Bukittinggi (wartabaru.id) – Pergerakan Mahasiswa Islam Indonesia (PMII) Cabang Bukittinggi menyampaikan pernyataan resmi terkait dugaan tindak kekerasan yang melibatkan oknum Anggota DPRD Kota Bukittinggi inisial IY yang terjadi di Muaro Bungo, Provinsi Jambi (25/02/2026), sebagaimana diberitakan sejumlah media dalam beberapa hari terakhir.
Ketua Cabang PMII Bukittinggi, Fathur Rizky, menegaskan bahwa organisasi mahasiswa tersebut mengecam keras tindakan kekerasan tersebut apalagi dilakukan oleh oknum pejabat publik dan mendorong agar seluruh proses hukum berjalan secara profesional, objektif, dan transparan sesuai dengan ketentuan perundang-undangan yang berlaku.
“Kami menghormati asas praduga tak bersalah sebagaimana diatur dalam prinsip hukum pidana. Namun, kami juga menegaskan bahwa setiap dugaan tindak pidana harus diproses secara serius dan terbuka agar tidak menimbulkan spekulasi liar di tengah masyarakat,” ujar Fathur Rizky dalam keterangan tertulis, Jumat (27/2/2026).
Menurutnya, aparat penegak hukum, dalam hal ini Kepolisian Resor Muaro Bungo dan jajaran Polda Jambi, diharapkan bekerja berdasarkan ketentuan Kitab Undang-Undang Hukum Acara Pidana (KUHAP) dan prinsip profesionalitas sebagaimana diamanatkan dalam Undang-Undang Nomor 2 Tahun 2002 tentang Kepolisian Negara Republik Indonesia.
Lebih lanjut, PMII Bukittinggi juga mengingatkan bahwa jika dugaan tersebut mengarah pada tindak pidana kekerasan, maka hal itu berpotensi berkaitan dengan ketentuan dalam Kitab Undang-Undang Hukum Pidana (KUHP), khususnya pasal-pasal yang mengatur tentang penganiayaan.
Wakil Ketua II PMII Bukittinggi, Aldo, menambahkan bahwa peristiwa ini bukan hanya menyangkut persoalan individu, tetapi juga menyentuh dimensi etik dan kelembagaan.
“Sebagai pejabat publik, anggota DPRD memiliki tanggung jawab moral dan politik kepada masyarakat.
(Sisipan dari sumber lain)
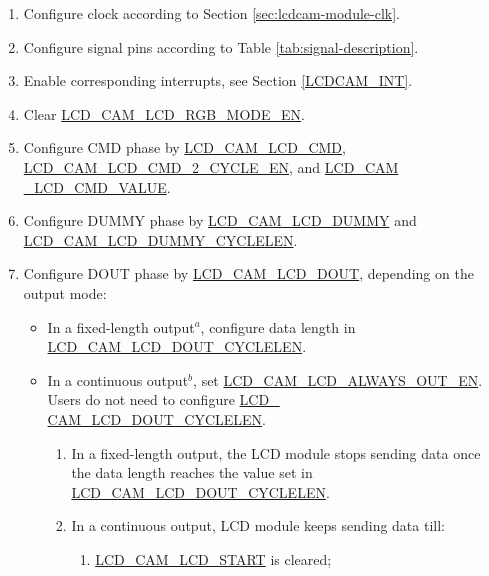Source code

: \documentclass[main\_\_EN.tex]{subfiles}
\begin{document}
\begin{enumerate}
    \item Configure clock according to Section \ref{sec:lcdcam-module-clk}.

    \item Configure signal pins according to Table \ref{tab:signal-description}.

    \item Enable corresponding interrupts, see Section \ref{LCDCAM_INT}.\label{LCDCAM-TX-INTERRUPT}

    \item Clear \hyperref[fielddesc:LCDCAMLCDRGBMODEEN]{LCD\_CAM\_LCD\_RGB\_MODE\_EN}.
    \item Configure CMD phase by \hyperref[fielddesc:LCDCAMLCDCMD]{LCD\_CAM\_LCD\_CMD}, \hyperref[fielddesc:LCDCAMLCDCMD2CYCLEEN]{LCD\_CAM\_LCD\_CMD\_2\_CYCLE\_EN}, and \hyperref[fielddesc:LCDCAMLCDCMDVALUE]{LCD\_CAM\\\_LCD\_CMD\_VALUE}.
    \item Configure DUMMY phase by \hyperref[fielddesc:LCDCAMLCDDUMMY]{LCD\_CAM\_LCD\_DUMMY} and \hyperref[fielddesc:LCDCAMLCDDUMMYCYCLELEN]{LCD\_CAM\_LCD\_DUMMY\_CYCLELEN}.
    \item Configure DOUT phase by \hyperref[fielddesc:LCDCAMLCDDOUT]{LCD\_CAM\_LCD\_DOUT}, depending on the output mode:
\begin{itemize}
    \item In a fixed-length output\hyperref[note-1]{$^a$}, configure data length in \hyperref[fielddesc:LCDCAMLCDDOUTCYCLELEN]{LCD\_CAM\_LCD\_DOUT\_CYCLELEN}.
    \item In a continuous output\hyperref[note-2]{$^b$}, set \hyperref[fielddesc:LCDCAMLCDALWAYSOUTEN]{LCD\_CAM\_LCD\_ALWAYS\_OUT\_EN}. Users do not need to configure \hyperref[fielddesc:LCDCAMLCDDOUTCYCLELEN]{LCD\_\\CAM\_LCD\_DOUT\_CYCLELEN}.
\begin{tiplisting}
\vspace{-2em}
\begin{enumerate}
    \item \label{note-1}
    In a fixed-length output, the LCD module stops sending data once the data length reaches the value set in \hyperref[fielddesc:LCDCAMLCDDOUTCYCLELEN]{LCD\_CAM\_LCD\_DOUT\_CYCLELEN}.
    \item \label{note-2} In a continuous output, LCD module keeps sending data till:
    \begin{enumerate}
        \item \hyperref[fielddesc:LCDCAMLCDSTART]{LCD\_CAM\_LCD\_START} is cleared;

\end{enumerate}
\end{enumerate}
\end{tiplisting}
\end{itemize}
\end{enumerate}
\end{document}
Oleh karena itu, kami mendorong DPRD Kota Bukittinggi melalui Badan Kehormatan untuk menjalankan fungsi pengawasan etik sesuai mekanisme yang berlaku,” kata Aldo.
Ia menegaskan bahwa langkah etik penting dilakukan sebagai bagian dari upaya menjaga marwah dan kredibilitas lembaga legislatif daerah.
Sementara itu, Ketua Lembaga Bantuan Hukum (LBH) PMII Bukittinggi, Paisal, menyatakan bahwa pihaknya siap mengawal proses hukum agar berjalan sesuai prinsip keadilan dan tidak terjadi pelanggaran prosedural.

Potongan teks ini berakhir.